Decor Gingerbread Cookies

Freshly baked decorated gingerbread, ready to brighten any holiday spread with festive flavors. Pin This
Freshly baked decorated gingerbread, ready to brighten any holiday spread with festive flavors. | dashanddish.com

This classic gingerbread features a blend of ground ginger, cinnamon, cloves, and nutmeg mixed into a soft dough enhanced by molasses and brown sugar. After chilling, the dough is rolled thin and cut into shapes before baking to a firm edge. Decorate with royal icing and sprinkles once cooled. These cookies hold up well and are perfect for holiday adornment or gifting.

There's something about the smell of ginger and molasses filling the kitchen that makes December feel official. I made these gingerbread cookies once just to have something warm to nibble on while wrapping presents, and somehow they became the thing everyone asked me to bring every single year after. The dough is forgiving enough for a first attempt but sturdy enough to hold whatever wild decorating ideas you dream up.

I'll never forget the year my nephew spent an entire afternoon decorating a gingerbread house with these cookies, piping tiny royal icing flowers and arguing with his sister about who got to place the last candy on the roof.
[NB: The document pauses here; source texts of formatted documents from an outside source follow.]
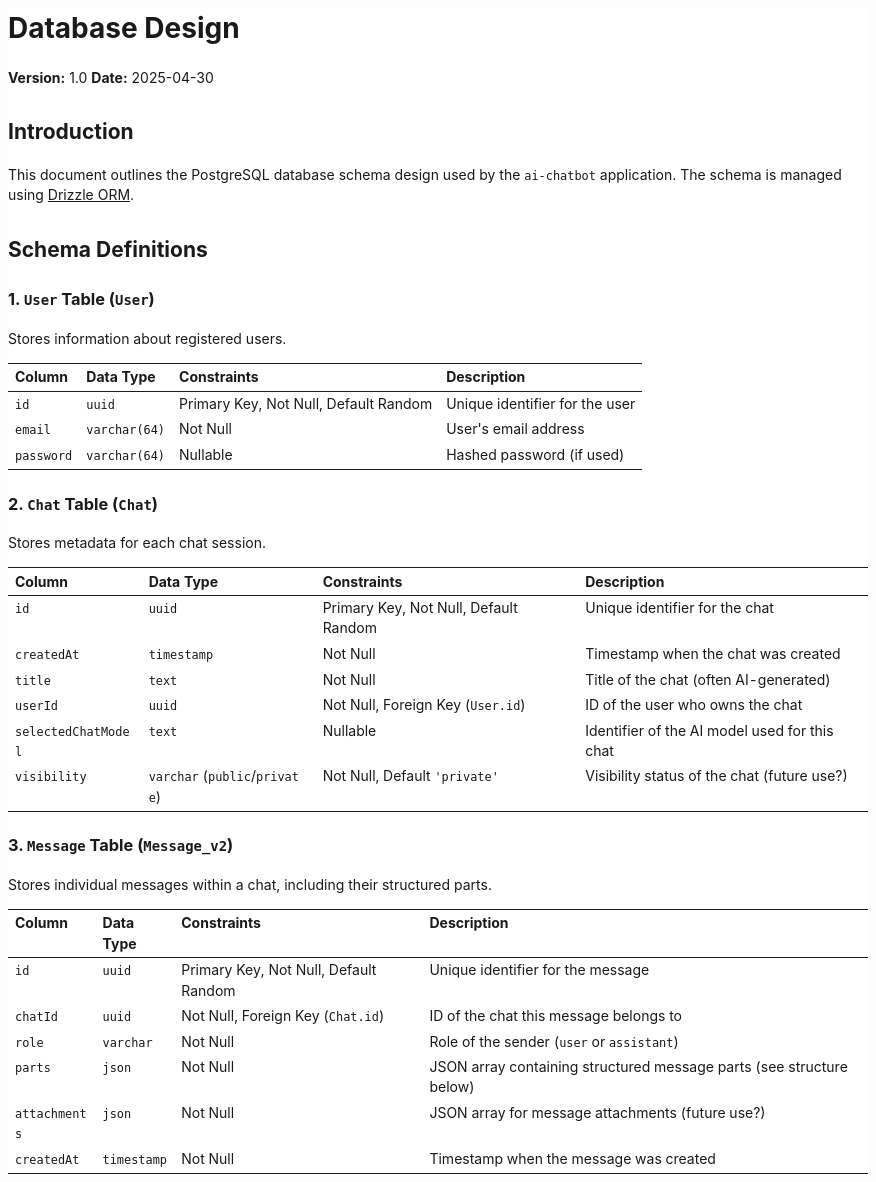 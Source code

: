 # Database Design

**Version:** 1.0
**Date:** 2025-04-30

## Introduction

This document outlines the PostgreSQL database schema design used by the `ai-chatbot` application. The schema is managed using [Drizzle ORM](https://orm.drizzle.team/).

## Schema Definitions

### 1. `User` Table (`User`)

Stores information about registered users.

| Column     | Data Type           | Constraints                        | Description                 |
| :--------- | :------------------ | :--------------------------------- | :-------------------------- |
| `id`       | `uuid`              | Primary Key, Not Null, Default Random | Unique identifier for the user |
| `email`    | `varchar(64)`       | Not Null                           | User's email address        |
| `password` | `varchar(64)`       | Nullable                           | Hashed password (if used)   |

### 2. `Chat` Table (`Chat`)

Stores metadata for each chat session.

| Column              | Data Type                  | Constraints                       | Description                                     |
| :------------------ | :------------------------- | :-------------------------------- | :---------------------------------------------- |
| `id`                | `uuid`                     | Primary Key, Not Null, Default Random | Unique identifier for the chat                  |
| `createdAt`         | `timestamp`                | Not Null                          | Timestamp when the chat was created             |
| `title`             | `text`                     | Not Null                          | Title of the chat (often AI-generated)          |
| `userId`            | `uuid`                     | Not Null, Foreign Key (`User.id`) | ID of the user who owns the chat                |
| `selectedChatModel` | `text`                     | Nullable                          | Identifier of the AI model used for this chat   |
| `visibility`        | `varchar` (`public`/`private`) | Not Null, Default `'private'`     | Visibility status of the chat (future use?) |

### 3. `Message` Table (`Message_v2`)

Stores individual messages within a chat, including their structured parts.

| Column      | Data Type   | Constraints                       | Description                                |
| :---------- | :---------- | :-------------------------------- | :----------------------------------------- |
| `id`        | `uuid`      | Primary Key, Not Null, Default Random | Unique identifier for the message            |
| `chatId`    | `uuid`      | Not Null, Foreign Key (`Chat.id`) | ID of the chat this message belongs to       |
| `role`      | `varchar`   | Not Null                          | Role of the sender (`user` or `assistant`) |
| `parts`     | `json`      | Not Null                          | JSON array containing structured message parts (see structure below) |
| `attachments` | `json`      | Not Null                          | JSON array for message attachments (future use?) |
| `createdAt` | `timestamp` | Not Null                          | Timestamp when the message was created       |
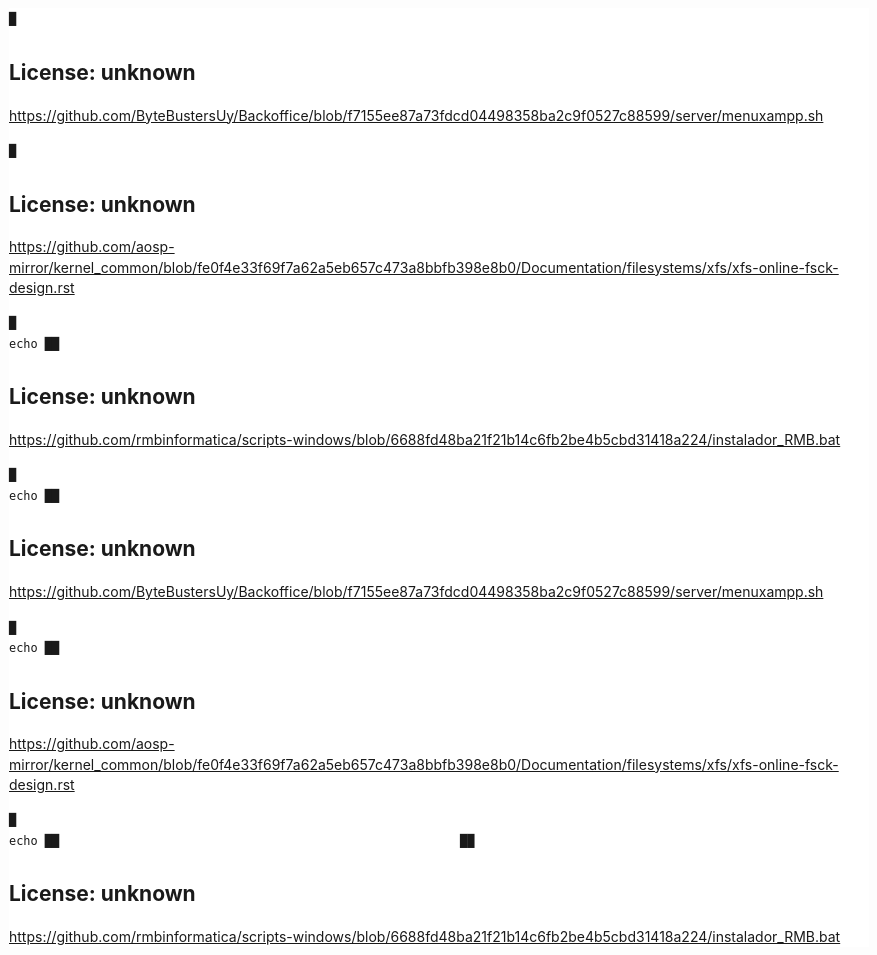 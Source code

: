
 ```
█
```


## License: unknown
https://github.com/ByteBustersUy/Backoffice/blob/f7155ee87a73fdcd04498358ba2c9f0527c88599/server/menuxampp.sh

```
█
```


## License: unknown
https://github.com/aosp-mirror/kernel_common/blob/fe0f4e33f69f7a62a5eb657c473a8bbfb398e8b0/Documentation/filesystems/xfs/xfs-online-fsck-design.rst

```
█
echo ██                                
```


## License: unknown
https://github.com/rmbinformatica/scripts-windows/blob/6688fd48ba21f21b14c6fb2be4b5cbd31418a224/instalador_RMB.bat

```
█
echo ██                                
```


## License: unknown
https://github.com/ByteBustersUy/Backoffice/blob/f7155ee87a73fdcd04498358ba2c9f0527c88599/server/menuxampp.sh

```
█
echo ██                                
```


## License: unknown
https://github.com/aosp-mirror/kernel_common/blob/fe0f4e33f69f7a62a5eb657c473a8bbfb398e8b0/Documentation/filesystems/xfs/xfs-online-fsck-design.rst

```
█
echo ██                                                        ██
```


## License: unknown
https://github.com/rmbinformatica/scripts-windows/blob/6688fd48ba21f21b14c6fb2be4b5cbd31418a224/instalador_RMB.bat
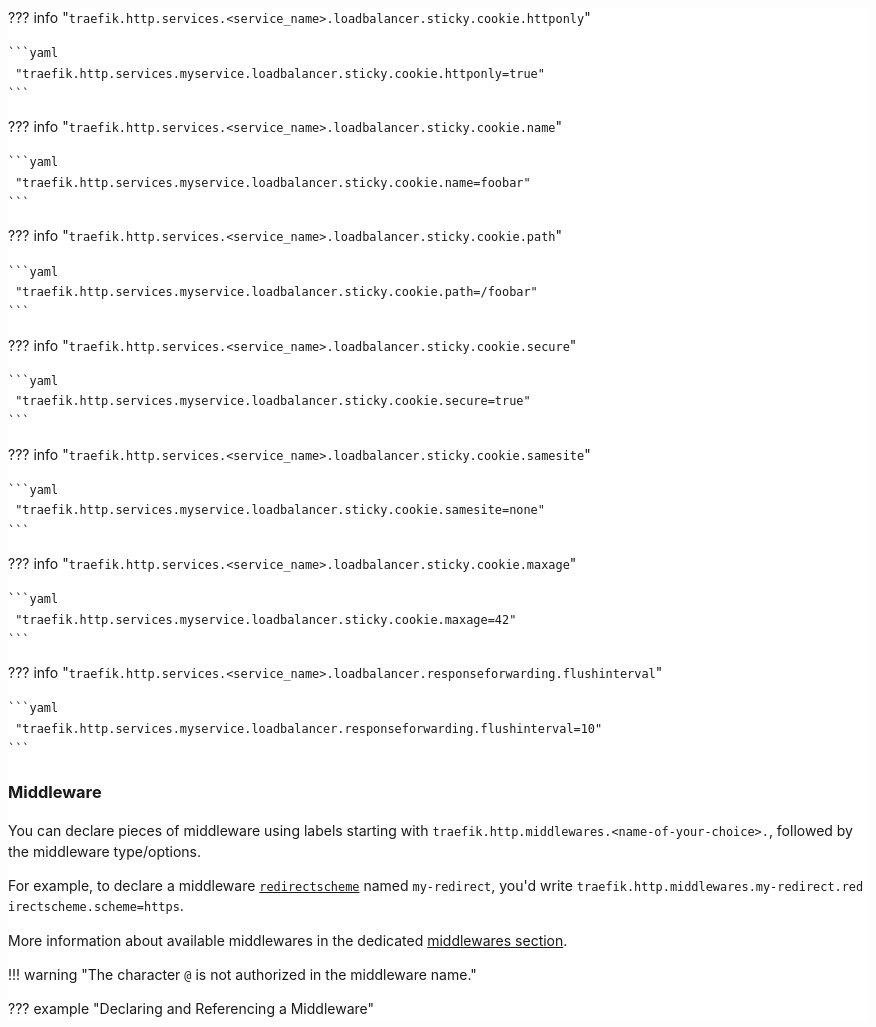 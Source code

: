 ??? info "`traefik.http.services.<service_name>.loadbalancer.sticky.cookie.httponly`"

    ```yaml
     "traefik.http.services.myservice.loadbalancer.sticky.cookie.httponly=true"
    ```

??? info "`traefik.http.services.<service_name>.loadbalancer.sticky.cookie.name`"

    ```yaml
     "traefik.http.services.myservice.loadbalancer.sticky.cookie.name=foobar"
    ```

??? info "`traefik.http.services.<service_name>.loadbalancer.sticky.cookie.path`"

    ```yaml
     "traefik.http.services.myservice.loadbalancer.sticky.cookie.path=/foobar"
    ```

??? info "`traefik.http.services.<service_name>.loadbalancer.sticky.cookie.secure`"

    ```yaml
     "traefik.http.services.myservice.loadbalancer.sticky.cookie.secure=true"
    ```

??? info "`traefik.http.services.<service_name>.loadbalancer.sticky.cookie.samesite`"

    ```yaml
     "traefik.http.services.myservice.loadbalancer.sticky.cookie.samesite=none"
    ```

??? info "`traefik.http.services.<service_name>.loadbalancer.sticky.cookie.maxage`"

    ```yaml
     "traefik.http.services.myservice.loadbalancer.sticky.cookie.maxage=42"
    ```

??? info "`traefik.http.services.<service_name>.loadbalancer.responseforwarding.flushinterval`"

    ```yaml
     "traefik.http.services.myservice.loadbalancer.responseforwarding.flushinterval=10"
    ```

### Middleware

You can declare pieces of middleware using labels starting with `traefik.http.middlewares.<name-of-your-choice>.`,
followed by the middleware type/options.

For example, to declare a middleware [`redirectscheme`](../http/middlewares/redirectscheme.md) named `my-redirect`,
you'd write `traefik.http.middlewares.my-redirect.redirectscheme.scheme=https`.

More information about available middlewares in the dedicated [middlewares section](../http/middlewares/overview.md).

!!! warning "The character `@` is not authorized in the middleware name."

??? example "Declaring and Referencing a Middleware"
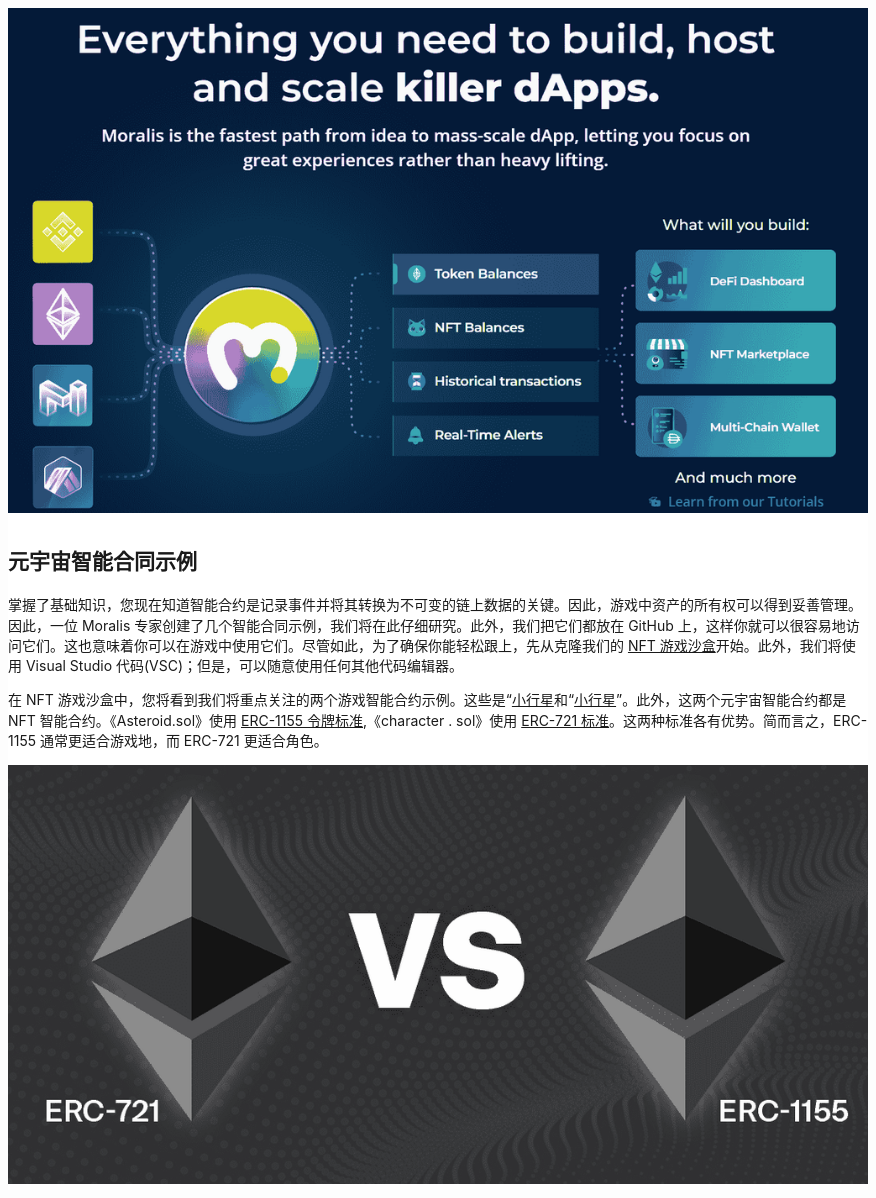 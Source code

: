 ![](img/87574d554cf4dd2c75f7c2e719026b9c.png)

## 元宇宙智能合同示例

掌握了基础知识，您现在知道智能合约是记录事件并将其转换为不可变的链上数据的关键。因此，游戏中资产的所有权可以得到妥善管理。因此，一位 Moralis 专家创建了几个智能合同示例，我们将在此仔细研究。此外，我们把它们都放在 GitHub 上，这样你就可以很容易地访问它们。这也意味着你可以在游戏中使用它们。尽管如此，为了确保你能轻松跟上，先从克隆我们的 [NFT 游戏沙盒](https://github.com/ashbeech/moralis-nft-game)开始。此外，我们将使用 Visual Studio 代码(VSC)；但是，可以随意使用任何其他代码编辑器。

在 NFT 游戏沙盒中，您将看到我们将重点关注的两个游戏智能合约示例。这些是“[小行星](https://github.com/ashbeech/moralis-nft-game/blob/main/contracts/Asteroid.sol)和“[小行星](https://github.com/ashbeech/moralis-nft-game/blob/main/contracts/Character.sol)”。此外，这两个元宇宙智能合约都是 NFT 智能合约。《Asteroid.sol》使用 [ERC-1155 令牌标准](https://moralis.io/erc1155-exploring-the-erc-1155-token-standard/),《character . sol》使用 [ERC-721 标准](https://moralis.io/erc-721-token-standard-how-to-transfer-erc721-tokens/)。这两种标准各有优势。简而言之，ERC-1155 通常更适合游戏地，而 ERC-721 更适合角色。

![](img/389d7c217e68a99a4f9f8590e7a4d15f.png)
My sister still has photos of cookies that are frankly lopsided and over-decorated, and somehow they're the ones people remember most fondly.

Ingredients

  • All-purpose flour (3 cups): The backbone that keeps your cookies sturdy enough to handle repeated decorating attempts without falling apart.
  • Ground ginger (1 tablespoon): Use fresh ground if you can find it—the difference in flavor is real and worth hunting for.
  • Ground cinnamon (2 teaspoons): This is where warmth comes from; don't skimp on quality here.
  • Ground cloves and nutmeg (1/2 teaspoon each): These two are what separate these cookies from the generic stuff—they add complexity that makes people pause mid-bite and say what is that flavor.
  • Baking soda (1/2 teaspoon): Gives you a slight lift without inflating the cookies too much.
  • Salt (1/4 teaspoon): Brings every other spice into focus.
  • Unsalted butter (3/4 cup, softened): Room temperature is non-negotiable here; cold butter won't cream properly and you'll end up with dense cookies.
  • Packed dark brown sugar (3/4 cup): Don't use light brown; the molasses content is part of the whole point.
  • Unsulphured molasses (1/2 cup): This is different from regular molasses in a way that matters—it tastes cleaner and less bitter.
  • Large egg (1): Brings everything together and adds richness without being detectable.
  • Pure vanilla extract (1 teaspoon): The imitation stuff will make these taste oddly artificial once you've tasted them with real vanilla.
  • Royal icing components (powdered sugar, egg white or meringue powder, water): This is your decorating vehicle—it dries hard, which means your cookies can actually sit on a shelf and look beautiful.
  • Sprinkles, colored sugars, and candies (optional): Go as minimal or wild as your mood allows here.

Instructions

Mix the spices into your dry ingredients:
Whisk the flour with ginger, cinnamon, cloves, nutmeg, baking soda, and salt in a medium bowl until evenly distributed. You want every cookie to taste the same level of spiced throughout.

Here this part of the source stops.